Vazques-Martinez et al and Quezada et al compared the efficacy of the transplantation of melanocyte and keratinocyte (MKCT) cell suspension after dermabrasion (DA) or with dermabrasion only. In the 12-month follow-up period in Vazquez-Martinez’s study there was no statistically significant difference between MKCT + DA and DA alone in the area of depigmentation but clinically MKCT + DA showed slightly better results. Quezada et al analyzed the results 3 months after transplantation and observed no significant differences between the treatments. It should be noted that the two latter studies indicate that MKCT + DA and DA alone are similar in terms of efficacy, whereas Mulekar and co-workers have found MKCT to be significantly better. This highlights the differences between methods and samples used in different studies even when, in principle, the technique used is the same.

Huggins et al performed 29 MKCT procedures in 23 patients with focal, generalized, or segmental vitiligo with no control group. Overall, 52% of the vitiligous lesions were localized on the extremities. Patients were evaluated monthly between the 3rd and 6th month after the procedure. Excellent repigmentation was achieved in 17% and poor in 41% of patients. The presence of vitiligo on the face/neck was associated with a better response to the treatment, with 19% of patients showing excellent repigmentation and 50% good.
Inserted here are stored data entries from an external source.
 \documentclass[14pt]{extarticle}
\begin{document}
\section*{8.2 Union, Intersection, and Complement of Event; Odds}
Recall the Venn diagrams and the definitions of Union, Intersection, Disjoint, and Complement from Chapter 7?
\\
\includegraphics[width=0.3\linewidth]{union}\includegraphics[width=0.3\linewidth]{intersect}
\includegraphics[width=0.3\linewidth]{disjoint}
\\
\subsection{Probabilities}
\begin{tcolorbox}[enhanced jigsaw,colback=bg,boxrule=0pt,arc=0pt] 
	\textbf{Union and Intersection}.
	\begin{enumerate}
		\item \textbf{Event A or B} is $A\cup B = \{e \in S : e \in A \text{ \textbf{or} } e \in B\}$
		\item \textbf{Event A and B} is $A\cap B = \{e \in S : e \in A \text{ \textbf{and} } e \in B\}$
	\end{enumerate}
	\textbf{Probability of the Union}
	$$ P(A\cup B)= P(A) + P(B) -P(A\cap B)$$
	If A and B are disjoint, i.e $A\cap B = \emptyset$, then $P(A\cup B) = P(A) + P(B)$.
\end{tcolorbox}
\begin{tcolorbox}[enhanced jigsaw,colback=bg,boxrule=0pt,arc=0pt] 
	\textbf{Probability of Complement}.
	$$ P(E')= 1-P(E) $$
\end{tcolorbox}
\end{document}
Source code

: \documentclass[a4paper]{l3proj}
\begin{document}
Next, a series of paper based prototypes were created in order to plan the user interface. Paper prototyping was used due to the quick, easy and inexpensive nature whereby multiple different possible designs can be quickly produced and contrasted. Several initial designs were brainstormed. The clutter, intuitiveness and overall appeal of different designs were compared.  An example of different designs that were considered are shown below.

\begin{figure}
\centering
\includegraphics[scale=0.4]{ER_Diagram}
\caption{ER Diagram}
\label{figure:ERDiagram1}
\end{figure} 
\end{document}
Ebadi et al conducted a study where patients with stable generalized vitiligo, with a total of 39 patches, were divided into four groups. Nine patches were treated with MKCT alone, ten patches with MKCT and excimer laser, ten patches with excimer laser alone, and ten patches served as controls and did not receive any treatment. The authors reported that excimer laser combined with non-cultured MKCT improves the repigmentation rate, with an average of 41.9% reduction in the depigmented area surface. For comparison, it was only 4.7% for patients treated with excimer laser alone, 15.9% for those treated with MKCT alone, and 0.1% for the control group.
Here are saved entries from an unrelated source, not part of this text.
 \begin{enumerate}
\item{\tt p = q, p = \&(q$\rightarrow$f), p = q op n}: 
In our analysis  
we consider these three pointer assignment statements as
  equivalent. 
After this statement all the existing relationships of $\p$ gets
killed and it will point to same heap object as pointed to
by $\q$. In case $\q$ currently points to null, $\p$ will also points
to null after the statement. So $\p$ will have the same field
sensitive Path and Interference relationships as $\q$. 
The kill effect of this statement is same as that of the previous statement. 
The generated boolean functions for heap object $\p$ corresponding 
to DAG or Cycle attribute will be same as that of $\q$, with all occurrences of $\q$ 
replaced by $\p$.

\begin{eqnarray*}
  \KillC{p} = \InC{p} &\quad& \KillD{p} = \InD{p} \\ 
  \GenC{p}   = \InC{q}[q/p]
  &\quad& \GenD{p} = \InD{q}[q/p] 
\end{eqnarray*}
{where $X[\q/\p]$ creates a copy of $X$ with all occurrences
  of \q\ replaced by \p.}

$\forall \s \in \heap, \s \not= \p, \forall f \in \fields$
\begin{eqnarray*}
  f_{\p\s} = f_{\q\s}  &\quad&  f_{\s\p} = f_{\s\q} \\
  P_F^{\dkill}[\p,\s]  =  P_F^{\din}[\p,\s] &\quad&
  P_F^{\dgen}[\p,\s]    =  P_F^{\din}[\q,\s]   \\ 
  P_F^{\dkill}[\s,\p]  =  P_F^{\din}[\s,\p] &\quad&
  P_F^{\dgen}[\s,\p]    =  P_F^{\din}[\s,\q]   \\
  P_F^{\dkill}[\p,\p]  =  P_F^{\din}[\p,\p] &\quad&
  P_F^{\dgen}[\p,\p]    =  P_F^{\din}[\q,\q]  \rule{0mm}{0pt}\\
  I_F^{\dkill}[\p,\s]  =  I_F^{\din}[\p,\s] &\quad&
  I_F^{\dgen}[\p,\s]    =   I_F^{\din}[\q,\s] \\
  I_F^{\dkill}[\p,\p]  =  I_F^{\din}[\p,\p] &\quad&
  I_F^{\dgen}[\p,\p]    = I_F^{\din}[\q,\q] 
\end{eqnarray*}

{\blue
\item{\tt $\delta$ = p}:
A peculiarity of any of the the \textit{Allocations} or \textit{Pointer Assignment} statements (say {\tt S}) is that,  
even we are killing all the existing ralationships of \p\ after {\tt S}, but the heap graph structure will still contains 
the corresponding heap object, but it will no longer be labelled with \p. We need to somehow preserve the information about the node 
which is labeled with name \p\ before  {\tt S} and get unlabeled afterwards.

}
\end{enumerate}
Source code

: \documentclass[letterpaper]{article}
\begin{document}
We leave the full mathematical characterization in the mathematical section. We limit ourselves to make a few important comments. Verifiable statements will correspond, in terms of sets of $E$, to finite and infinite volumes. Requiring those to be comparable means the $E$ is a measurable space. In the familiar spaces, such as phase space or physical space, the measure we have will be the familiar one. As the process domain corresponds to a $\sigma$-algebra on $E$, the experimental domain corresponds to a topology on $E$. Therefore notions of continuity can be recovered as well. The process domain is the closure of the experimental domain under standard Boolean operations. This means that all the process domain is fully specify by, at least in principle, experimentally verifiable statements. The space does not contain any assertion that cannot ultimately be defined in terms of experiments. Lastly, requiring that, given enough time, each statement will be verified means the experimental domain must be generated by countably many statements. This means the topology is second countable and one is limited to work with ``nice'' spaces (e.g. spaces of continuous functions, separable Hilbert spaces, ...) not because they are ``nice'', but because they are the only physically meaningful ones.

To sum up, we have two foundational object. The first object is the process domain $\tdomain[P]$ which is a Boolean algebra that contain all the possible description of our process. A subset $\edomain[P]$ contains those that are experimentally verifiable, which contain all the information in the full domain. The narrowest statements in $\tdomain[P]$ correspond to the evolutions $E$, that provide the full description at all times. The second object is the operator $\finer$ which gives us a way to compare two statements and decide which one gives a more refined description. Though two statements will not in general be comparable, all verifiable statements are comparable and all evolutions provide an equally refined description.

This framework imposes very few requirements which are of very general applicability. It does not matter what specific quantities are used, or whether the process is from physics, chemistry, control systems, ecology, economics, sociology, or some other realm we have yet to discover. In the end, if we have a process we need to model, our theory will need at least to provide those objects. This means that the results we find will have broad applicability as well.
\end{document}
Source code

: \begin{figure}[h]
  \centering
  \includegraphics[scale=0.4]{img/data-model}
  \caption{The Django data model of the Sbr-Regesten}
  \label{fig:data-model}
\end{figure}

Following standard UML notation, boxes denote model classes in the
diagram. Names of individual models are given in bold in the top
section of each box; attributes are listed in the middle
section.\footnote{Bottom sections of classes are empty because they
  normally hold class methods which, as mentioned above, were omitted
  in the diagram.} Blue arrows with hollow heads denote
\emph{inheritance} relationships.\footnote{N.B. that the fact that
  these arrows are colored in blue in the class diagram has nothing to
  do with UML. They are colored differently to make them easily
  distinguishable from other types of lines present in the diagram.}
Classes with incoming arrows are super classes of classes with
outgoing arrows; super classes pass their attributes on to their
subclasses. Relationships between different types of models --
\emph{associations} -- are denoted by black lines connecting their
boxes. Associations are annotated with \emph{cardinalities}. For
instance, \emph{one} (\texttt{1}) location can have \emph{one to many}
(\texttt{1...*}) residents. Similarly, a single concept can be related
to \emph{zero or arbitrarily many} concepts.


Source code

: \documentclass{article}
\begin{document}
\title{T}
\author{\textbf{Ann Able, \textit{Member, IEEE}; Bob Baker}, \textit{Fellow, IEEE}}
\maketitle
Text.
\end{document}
Lastly, it has been observed that the ethnicity of patients must be considered in the choice of MKCT treatment, for instance, Asian patients are more prone to hypertrophic scarring. Even though vitiligo affects all ethnic groups similarly, it may be more noticeable in people with darker skin, and some treatments may show varying efficacy between the different groups.

It is worth mentioning that the response to NCES treatment may depend on the location of the lesions. The best results were observed in face and neck lesions (88% of satisfactory responses) and the worst in the extremity lesions (33% of satisfactory responses). However, based on their results, Mulekar et al. concluded that the concept of a “difficult-to-treat site” is a relative term and depends upon the technique used. The non-cultured MKCT seems to be favorable as this technique does not require special precautions to treat these anatomical sites. According to some authors, using a higher density of melanocytes in the suspension , a strict immobilization procedure for the treated areas, and post-operative phototherapy in the form of sun exposure might improve the results in such a “difficult-to-treat site”. Others reported that a better response was achieved in segmental vitiligo patients compared to non-segmental ones (84% compared to 63%). Moreover, NCES was also successfully used in the repigmentation of leucotrichia in vitiliginous patches. The proposed mechanism of this process is a retrograde migration of transplanted melanocytes or interfollicular epidermal stem cells to the hair bulb and/or their production of cytokines, which stimulates melanogenesis in the follicular bulbs. It should also be mentioned that skin grafting may be considered to treat localized vitiligo in children In this group of patients, an MKTP is favorable as it does not require a long surgical time, and there is no need for absolute immobility and any special precautions to treat ‘‘difficult-to-treat’’ sites. The clinical applications of MKCT in vitiligo are summarized in Table 1 and Figure 2.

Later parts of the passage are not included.